I wasn't willing to pay the premium for Atlas track (about an extra buck a foot). I also already had a bunch of Gargraves from my previous layout. It's easier to work with, and there a few good time saving wiring cheats, rather than soldering all your feeders.

Earnie posted:

For those using foam (or similar), how are you securing the track?

The terrain on my layout was made by gluing layers of extruded pink foam on top of plywood. I then glued O-gauge cork to the foam using Titebond yellow carpenter's glue. The cork has large surface area so the bond between it and the foam is strong. Placed Atlas O track atop the cork, drilled small holes and used Atlas O track screws to secure the track. Cork/foam seems to hold the track screws well and some epoxy can be used on the end of the screw if necessary, although I have not needed to do so. Operation is very quiet.

MELGAR

I'm a fan of homosote!  Trains run quietly on my layout with homosote.  Securing track was no problem. 

Cheers and Happy Railroading,

Patrick W  

CEO - The Free State Junction Railway 

" Where the music is sweet and the trains always run on time"

Home Office - Patsburg, Maryland 

Secured to the foam, my track is moslty just "pinned" with screws; as in only a few actually enter the wood below the foam. Screws because with threads, they are less likely to work their way up than a smooth nail/tack/pin.
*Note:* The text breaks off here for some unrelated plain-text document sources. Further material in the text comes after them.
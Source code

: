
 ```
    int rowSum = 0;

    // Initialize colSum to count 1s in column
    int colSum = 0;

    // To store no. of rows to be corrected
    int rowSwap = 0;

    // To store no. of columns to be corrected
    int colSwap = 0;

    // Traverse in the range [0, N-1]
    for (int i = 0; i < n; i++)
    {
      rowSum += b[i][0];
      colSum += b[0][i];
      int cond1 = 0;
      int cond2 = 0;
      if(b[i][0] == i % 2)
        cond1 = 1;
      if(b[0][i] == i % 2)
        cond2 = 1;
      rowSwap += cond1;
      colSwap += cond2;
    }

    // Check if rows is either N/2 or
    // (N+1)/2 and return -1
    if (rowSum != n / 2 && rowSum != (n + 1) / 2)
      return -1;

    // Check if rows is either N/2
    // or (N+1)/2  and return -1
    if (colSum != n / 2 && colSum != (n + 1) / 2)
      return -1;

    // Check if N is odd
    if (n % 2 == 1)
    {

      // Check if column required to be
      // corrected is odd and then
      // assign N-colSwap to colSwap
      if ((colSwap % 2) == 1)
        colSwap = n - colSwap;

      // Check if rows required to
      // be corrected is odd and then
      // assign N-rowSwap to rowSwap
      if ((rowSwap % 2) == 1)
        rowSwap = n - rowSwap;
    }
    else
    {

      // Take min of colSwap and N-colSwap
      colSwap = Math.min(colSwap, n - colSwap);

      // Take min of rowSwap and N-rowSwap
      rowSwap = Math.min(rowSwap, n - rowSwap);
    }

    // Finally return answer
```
Where they do enter wood, the solid connection's tendancy to telegraph sounds makes it louder.

  Pinning works well since shifting sideways is what you really want to prevent. Screwing it down tight is only really needed if you plan on turning the layout on it's side.

 I couldn't find homesote. I began with the foam loose on the wood, but it drummed pretty bad. I used foam board adheasive, which is pretty rubbery; it helped a lot. I chose pink foam because it could handle my palms and with a small 5x5 piece of paneling, my knees and full weight (about 200lbs, usually under)

Felt used to be awesome. But finding that isn't as easy anymore. Carpet and cloth, like a thick towel is the best I've encountered; but I haven't figured out a real good way to utilize it well where realistic scenery is used too.

  My thoughts so far are that layering would be effective. Cloth glued to, and between some plywood would stop telegraphed sounds to the frame & lower base wood, leaving only reflective noise off the top wood. Lots of ground cover will eat the reflective sounds before it can bounce.  Attaching solidly to just the top plywood at that point shouldn't transmit sound very well at all; just the reflective sounds remain.

The big issue with cloth is drilling holes without the bit grabbing cloth is a big challenge. Either you need to drill and cut cloth ahead of gluing, or use partial drilling and then use a SHARP circle punch to cut the last bit of wood and cloth. (You can make one from tubing/pipe with a beveled edge, orHarbor Freight has sets pretty cheap )

"Still trying to not shoot my eye out"

 

"Nursing insomnia one railcar at a time"

My aroma therapy? Smoke Pellets.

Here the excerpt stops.